> _Brief_: Out of the entries that follow, copy each line containing "with".

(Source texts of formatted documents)
=======

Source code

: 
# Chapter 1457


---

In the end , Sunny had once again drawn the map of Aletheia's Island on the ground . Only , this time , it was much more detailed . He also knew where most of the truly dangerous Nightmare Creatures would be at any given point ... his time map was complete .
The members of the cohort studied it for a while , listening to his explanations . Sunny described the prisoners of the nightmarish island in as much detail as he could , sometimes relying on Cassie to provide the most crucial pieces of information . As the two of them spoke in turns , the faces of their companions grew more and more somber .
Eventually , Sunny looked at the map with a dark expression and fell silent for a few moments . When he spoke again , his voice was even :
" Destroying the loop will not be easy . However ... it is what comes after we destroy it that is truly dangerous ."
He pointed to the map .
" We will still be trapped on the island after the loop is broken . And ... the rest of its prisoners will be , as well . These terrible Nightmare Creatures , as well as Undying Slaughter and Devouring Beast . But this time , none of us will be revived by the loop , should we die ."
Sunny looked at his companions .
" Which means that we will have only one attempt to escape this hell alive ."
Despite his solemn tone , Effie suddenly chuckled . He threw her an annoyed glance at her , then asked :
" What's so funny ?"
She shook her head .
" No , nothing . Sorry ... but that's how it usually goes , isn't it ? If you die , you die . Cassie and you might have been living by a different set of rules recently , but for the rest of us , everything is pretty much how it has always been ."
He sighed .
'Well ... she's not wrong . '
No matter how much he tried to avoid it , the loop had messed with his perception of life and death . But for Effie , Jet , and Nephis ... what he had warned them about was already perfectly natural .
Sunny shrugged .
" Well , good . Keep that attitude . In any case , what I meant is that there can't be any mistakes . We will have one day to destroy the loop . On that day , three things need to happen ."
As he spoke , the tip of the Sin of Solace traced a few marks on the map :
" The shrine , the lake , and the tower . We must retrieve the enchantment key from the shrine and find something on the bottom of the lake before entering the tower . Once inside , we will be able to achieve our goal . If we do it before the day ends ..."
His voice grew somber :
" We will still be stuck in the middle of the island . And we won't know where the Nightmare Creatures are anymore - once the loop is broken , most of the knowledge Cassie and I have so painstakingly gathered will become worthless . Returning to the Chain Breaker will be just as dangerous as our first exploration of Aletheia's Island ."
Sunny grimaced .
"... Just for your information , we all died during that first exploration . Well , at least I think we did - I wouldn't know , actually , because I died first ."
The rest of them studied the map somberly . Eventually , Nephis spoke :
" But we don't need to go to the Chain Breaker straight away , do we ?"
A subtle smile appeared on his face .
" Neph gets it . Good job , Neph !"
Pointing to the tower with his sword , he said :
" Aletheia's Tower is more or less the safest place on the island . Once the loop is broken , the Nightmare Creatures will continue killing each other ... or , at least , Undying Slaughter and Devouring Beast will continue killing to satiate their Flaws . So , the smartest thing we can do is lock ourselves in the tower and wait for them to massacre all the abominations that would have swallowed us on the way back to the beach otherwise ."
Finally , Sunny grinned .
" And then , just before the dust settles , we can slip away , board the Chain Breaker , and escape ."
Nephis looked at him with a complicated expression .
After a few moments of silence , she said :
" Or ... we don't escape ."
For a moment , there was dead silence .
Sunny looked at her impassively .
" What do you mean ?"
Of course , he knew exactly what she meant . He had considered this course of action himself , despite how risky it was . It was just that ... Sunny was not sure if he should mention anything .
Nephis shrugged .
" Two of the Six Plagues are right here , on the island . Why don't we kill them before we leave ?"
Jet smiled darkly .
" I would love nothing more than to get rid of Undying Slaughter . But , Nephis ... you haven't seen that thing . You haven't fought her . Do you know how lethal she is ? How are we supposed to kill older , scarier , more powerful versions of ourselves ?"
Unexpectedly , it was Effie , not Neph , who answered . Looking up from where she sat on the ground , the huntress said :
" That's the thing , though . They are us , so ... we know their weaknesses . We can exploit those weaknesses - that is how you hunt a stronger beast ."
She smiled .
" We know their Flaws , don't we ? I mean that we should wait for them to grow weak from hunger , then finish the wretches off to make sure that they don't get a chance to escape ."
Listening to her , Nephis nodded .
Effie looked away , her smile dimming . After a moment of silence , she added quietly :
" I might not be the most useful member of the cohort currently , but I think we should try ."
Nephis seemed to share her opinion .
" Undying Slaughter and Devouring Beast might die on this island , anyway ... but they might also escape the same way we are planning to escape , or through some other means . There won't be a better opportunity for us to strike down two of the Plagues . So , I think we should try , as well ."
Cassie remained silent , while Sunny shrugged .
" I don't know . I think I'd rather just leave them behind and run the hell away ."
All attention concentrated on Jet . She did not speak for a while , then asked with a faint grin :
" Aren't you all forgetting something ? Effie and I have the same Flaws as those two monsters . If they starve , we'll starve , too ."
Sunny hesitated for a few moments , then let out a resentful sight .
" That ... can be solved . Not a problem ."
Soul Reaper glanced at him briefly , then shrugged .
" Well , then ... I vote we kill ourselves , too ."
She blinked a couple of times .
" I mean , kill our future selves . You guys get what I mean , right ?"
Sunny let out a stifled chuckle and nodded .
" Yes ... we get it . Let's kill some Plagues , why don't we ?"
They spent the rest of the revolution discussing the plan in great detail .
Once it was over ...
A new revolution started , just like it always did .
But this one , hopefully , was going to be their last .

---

=======

> _Your solution_:
Eventually , Sunny looked at the map with a dark expression and fell silent for a few moments . When he spoke again , his voice was even :
No matter how much he tried to avoid it , the loop had messed with his perception of life and death . But for Effie , Jet , and Nephis ... what he had warned them about was already perfectly natural .
Pointing to the tower with his sword , he said :
Nephis looked at him with a complicated expression .
All attention concentrated on Jet . She did not speak for a while , then asked with a faint grin :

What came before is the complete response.